-1

This question is a follow-up to Select first rank if RANK()+1 overflows with JOINS

The scenario

I have a bunch of predefined messages that my Discord and Twitch bots send to dedicated channels every 30 minutes in round-robin only if X messages where sent by other users between each of the bot's messages.
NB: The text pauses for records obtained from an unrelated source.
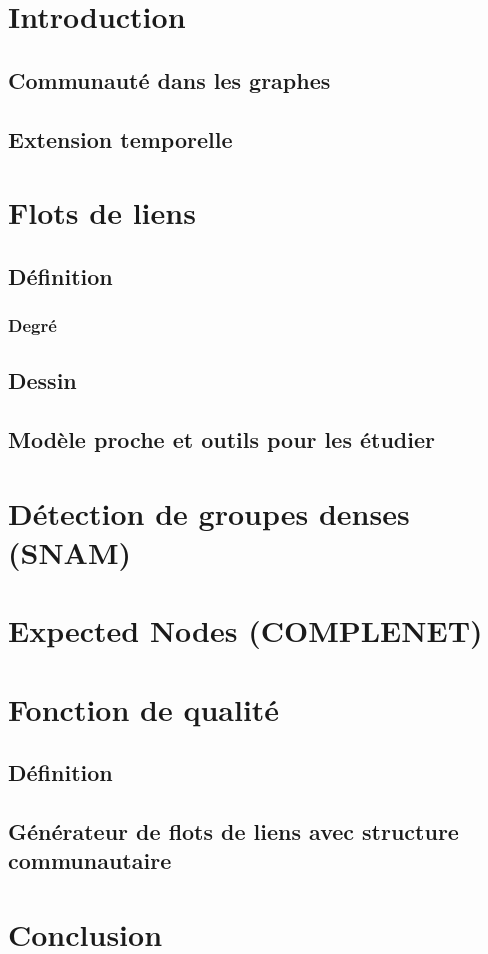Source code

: \chapter{Introduction}
\section{Communauté dans les graphes}
\cite{Fortunato2010}
\section{Extension temporelle}

\chapter{Flots de liens}
\section{Définition}
\subsection{Degré}
\section{Dessin}
\section{Modèle proche et outils pour les étudier}




\chapter{Détection de groupes denses (SNAM)}

\chapter{Expected Nodes (COMPLENET)}

\chapter{Fonction de qualité}
\section{Définition}
\section{Générateur de flots de liens avec structure communautaire}

\chapter{Conclusion}
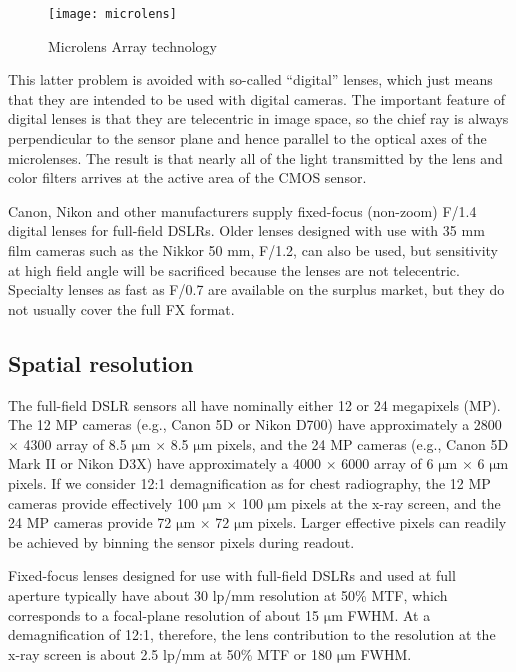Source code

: \begin{figure}[h]
\centering
\texttt{[image: microlens]}
\caption{Microlens Array technology~\citep{microlensfig}}
\label{fig:microlensarray}
\end{figure}

This latter problem is avoided with so-called ``digital'' lenses, which just means that they are intended to be used with digital cameras. The important feature of digital lenses is that they are telecentric in image space, so the chief ray is always perpendicular to the sensor plane and hence parallel to the optical axes of the microlenses. The result is that nearly all of the light transmitted by the lens and color filters arrives at the active area of the CMOS sensor. 

Canon, Nikon and other manufacturers supply fixed-focus (non-zoom) F/1.4 digital lenses for full-field DSLRs. Older lenses designed with use with 35 mm film cameras such as the Nikkor 50 mm, F/1.2, can also be used, but sensitivity at high field angle will be sacrificed because the lenses are not telecentric. Specialty lenses as fast as F/0.7 are available on the surplus market, but they do not usually cover the full FX format.

\subsection{Spatial resolution}
\label{subsect:spatial_resolution}
The full-field DSLR sensors all have nominally either 12 or 24 megapixels (MP). The 12 MP cameras (e.g., Canon 5D or Nikon D700) have approximately a 2800 $\times$ 4300 array of 8.5 $\mathrm{\mu m}$ $\times$ 8.5 $\mathrm{\mu m}$ pixels, and the 24 MP cameras (e.g., Canon 5D Mark II or Nikon D3X) have approximately a 4000 $\times$ 6000 array of 6 $\mathrm{\mu m}$ $\times$ 6 $\mathrm{\mu m}$ pixels. If we consider 12:1 demagnification as for chest radiography, the 12 MP cameras provide effectively 100 $\mathrm{\mu m}$ $\times$ 100 $\mathrm{\mu m}$ pixels at the x-ray screen, and the 24 MP cameras provide 72 $\mathrm{\mu m}$ $\times$ 72 $\mathrm{\mu m}$ pixels. Larger effective pixels can readily be achieved by binning the sensor pixels during readout.

Fixed-focus lenses designed for use with full-field DSLRs and used at full aperture typically have about 30 lp/mm resolution at 50\% MTF, which corresponds to a focal-plane resolution of about 15 $\mathrm{\mu m}$ FWHM. At a demagnification of 12:1, therefore, the lens contribution to the resolution at the x-ray screen is about 2.5 lp/mm at 50\% MTF or 180 $\mathrm{\mu m}$ FWHM.

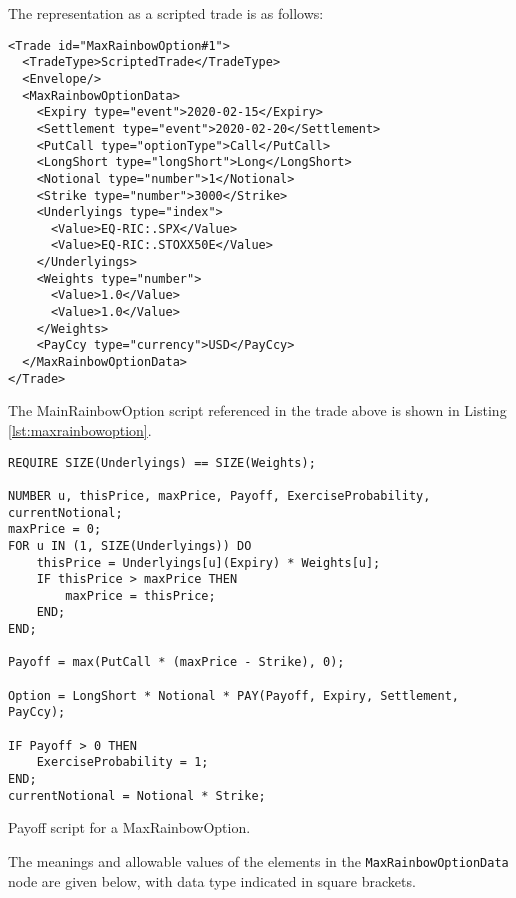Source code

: The representation as a scripted trade is as follows:

\begin{verbatim}
<Trade id="MaxRainbowOption#1">
  <TradeType>ScriptedTrade</TradeType>
  <Envelope/>
  <MaxRainbowOptionData>
    <Expiry type="event">2020-02-15</Expiry>
    <Settlement type="event">2020-02-20</Settlement>
    <PutCall type="optionType">Call</PutCall>
    <LongShort type="longShort">Long</LongShort>
    <Notional type="number">1</Notional>
    <Strike type="number">3000</Strike>
    <Underlyings type="index">
      <Value>EQ-RIC:.SPX</Value>
      <Value>EQ-RIC:.STOXX50E</Value>
    </Underlyings>
    <Weights type="number">
      <Value>1.0</Value>
      <Value>1.0</Value>
    </Weights>
    <PayCcy type="currency">USD</PayCcy>
  </MaxRainbowOptionData>
</Trade>
\end{verbatim}

The MainRainbowOption script referenced in the trade above is
shown in Listing \ref{lst:maxrainbowoption}.

\begin{listing}[hbt]
\begin{verbatim}
REQUIRE SIZE(Underlyings) == SIZE(Weights);

NUMBER u, thisPrice, maxPrice, Payoff, ExerciseProbability, currentNotional;
maxPrice = 0;
FOR u IN (1, SIZE(Underlyings)) DO
    thisPrice = Underlyings[u](Expiry) * Weights[u];
    IF thisPrice > maxPrice THEN
        maxPrice = thisPrice;
    END;
END;

Payoff = max(PutCall * (maxPrice - Strike), 0);

Option = LongShort * Notional * PAY(Payoff, Expiry, Settlement, PayCcy);

IF Payoff > 0 THEN
    ExerciseProbability = 1;
END;
currentNotional = Notional * Strike;
\end{verbatim}
\caption{Payoff script for a MaxRainbowOption.}
\label{lst:maxrainbowoption}
\end{listing}

The meanings and allowable values of the elements in the
\lstinline!MaxRainbowOptionData! node are given below, with data
type indicated in square brackets.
The round-robin is independant from one channel to another.

SQL tables

CREATE TABLE `loop_msg` (
  `msg_id` int(11) NOT NULL,
  `content` varchar(2000) CHARACTER SET utf8mb4 COLLATE utf8mb4_unicode_ci NOT NULL
) ENGINE=InnoDB DEFAULT CHARSET=latin1;

INSERT INTO `loop_msg` (`msg_id`, `content`) VALUES
(2, 'Content 2'),
(3, 'Content 3'),
(4, 'Content 4'),
(6, 'Content 6'),
(7, 'Content 7'),
(8, 'Content 8');

CREATE TABLE `loop_msg_status` (
  `channel_id` bigint(20) NOT NULL,
  `msg_id` int(11) NOT NULL DEFAULT 0,
  `inbetween` int(11) NOT NULL DEFAULT 0
) ENGINE=InnoDB DEFAULT CHARSET=latin1;

INSERT INTO `loop_msg_status` (`channel_id`, `msg_id`, `inbetween`) VALUES
(123456789012345671, 2, 10),
(123456789012345672, 4, 30),
(123456789012345673, 6, 10),
(123456789012345674, 6, 0),
(123456789012345675, 6, 15),
(123456789012345676, 8, 10);

ALTER TABLE `loop_msg`
  ADD PRIMARY KEY (`msg_id`);

ALTER TABLE `loop_msg_status`
  ADD PRIMARY KEY (`channel_id`);

ALTER TABLE `loop_msg`
  MODIFY `msg_id` int(11) NOT NULL AUTO_INCREMENT, AUTO_INCREMENT=9;
COMMIT;

The current query

Now, I need every 30 minutes to get every channel_id with inbetween >= 10 from msg_loop_status, the next message's content from loop_msg and the next msg_id from loop_msg as well since after posting the new message, I will UPDATE that channel_id's row with the new msg_id and set inbetween to 0. More specifically, if we're at the end of loop_message (with the highest msg_id), we need to restart the round-robin from the beginning (the lowest msg_id).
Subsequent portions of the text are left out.